Terasaki remembered, “To realize our vision of a nuclear-free world, we felt compelled to forge a vast global network committed to educating people about the devastating realities of nuclear weapons. Our efforts began by organizing study groups for diplomats around the world, heightening awareness of the aftermath of nuclear exposure”—again, putting the humanitarian impact at the center of the discussion. Regional anti-nuke conferences, from Central Asia to the Caribbean, and directly lobbying foreign ministries were two other tactics.
In the span of merely a decade, the TPNW was adopted by the United Nations in July 2017. The Holy See was one of the first signatories. “This was indeed a miraculous achievement,” confirmed Terasaki, who credits many other organizations with contributing to the success, including Pax, the Dutch Catholic peace group, and the World Council of Churches.
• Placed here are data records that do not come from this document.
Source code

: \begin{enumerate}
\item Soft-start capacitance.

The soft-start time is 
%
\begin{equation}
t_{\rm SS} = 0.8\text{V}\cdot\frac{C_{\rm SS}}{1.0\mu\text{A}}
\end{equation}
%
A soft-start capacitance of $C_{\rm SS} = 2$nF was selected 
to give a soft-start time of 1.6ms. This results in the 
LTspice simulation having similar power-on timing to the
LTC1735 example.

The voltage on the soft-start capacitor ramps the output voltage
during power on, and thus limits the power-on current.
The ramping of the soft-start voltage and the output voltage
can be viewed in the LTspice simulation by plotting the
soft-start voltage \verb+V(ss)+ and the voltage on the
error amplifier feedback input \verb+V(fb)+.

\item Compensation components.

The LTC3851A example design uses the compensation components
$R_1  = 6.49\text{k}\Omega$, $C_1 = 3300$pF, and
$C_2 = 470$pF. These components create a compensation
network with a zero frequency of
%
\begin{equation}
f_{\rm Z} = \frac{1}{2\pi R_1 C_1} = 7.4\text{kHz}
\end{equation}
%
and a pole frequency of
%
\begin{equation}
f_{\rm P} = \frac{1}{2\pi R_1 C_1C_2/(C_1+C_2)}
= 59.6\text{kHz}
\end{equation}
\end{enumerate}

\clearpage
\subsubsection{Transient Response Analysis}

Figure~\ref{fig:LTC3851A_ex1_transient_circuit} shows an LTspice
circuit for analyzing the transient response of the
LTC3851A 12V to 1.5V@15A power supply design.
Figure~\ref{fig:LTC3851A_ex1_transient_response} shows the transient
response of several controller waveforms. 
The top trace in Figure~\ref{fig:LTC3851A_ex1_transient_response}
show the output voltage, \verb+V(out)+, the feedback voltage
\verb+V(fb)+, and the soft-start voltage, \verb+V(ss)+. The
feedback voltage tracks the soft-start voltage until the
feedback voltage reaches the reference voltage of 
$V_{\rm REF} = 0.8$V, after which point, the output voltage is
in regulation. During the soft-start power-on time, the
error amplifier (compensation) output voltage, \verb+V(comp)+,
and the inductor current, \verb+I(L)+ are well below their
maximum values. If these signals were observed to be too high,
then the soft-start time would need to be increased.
No surprise, TPNW has not been signed by the nine countries with nuclear capability: Russia (5,889 warheads); US (5,224 warheads); China (410); France (290); United Kingdom (225); Pakistan (170); India (164); Israel (90); and North Korea (30). Nor have five states hosting nuclear weapons for the US signed: Italy (35); Turkey (20); Belgium (15); Germany (15); or Netherlands (15) according to ICAN.
Most inhumane weapons
The main message of TPNW campaigners is that nuclear weapons are the most inhumane weapons ever created. They violate international law, cause severe environmental damage, undermine global security, and divert budgets from addressing human needs. Nuclear weapons must be eliminated, not just controlled.
Yet, a cover story in the magazine Scientific American last December warned about the U.S. government’s plans to upgrade its nuclear capacity with an additional $1,5 trillion to modernize its nuclear arsenal. Presently, there are approximately 12,500 nuclear warheads worldwide, with the United States and Russia holding nearly 90% of the stockpile.
Explained Terasaki, “The current plan to expand nuclear capabilities stems from an unwavering belief in the utility of nuclear deterrence. Yet, we must question whether this policy is a sound political strategy or is it a myth created to perpetuate nuclear armament.”
He continued, “Advancing the current nuclear expansion will not yield peace and security based on global nuclear balance but will precipitate global destruction or Armageddon.”
Moral discourse
I asked Terasaki, how he describes the unique role being played by faith-based organizations such as SGI, in the new, emerging disarmament movement, as typified by the TPNW? He explained that while TPNW’s next steps are largely diplomatic and state-centric, faith-based organizations must continue highlighting the negative impact of nuclear arms from a spiritual and humanitarian perspective.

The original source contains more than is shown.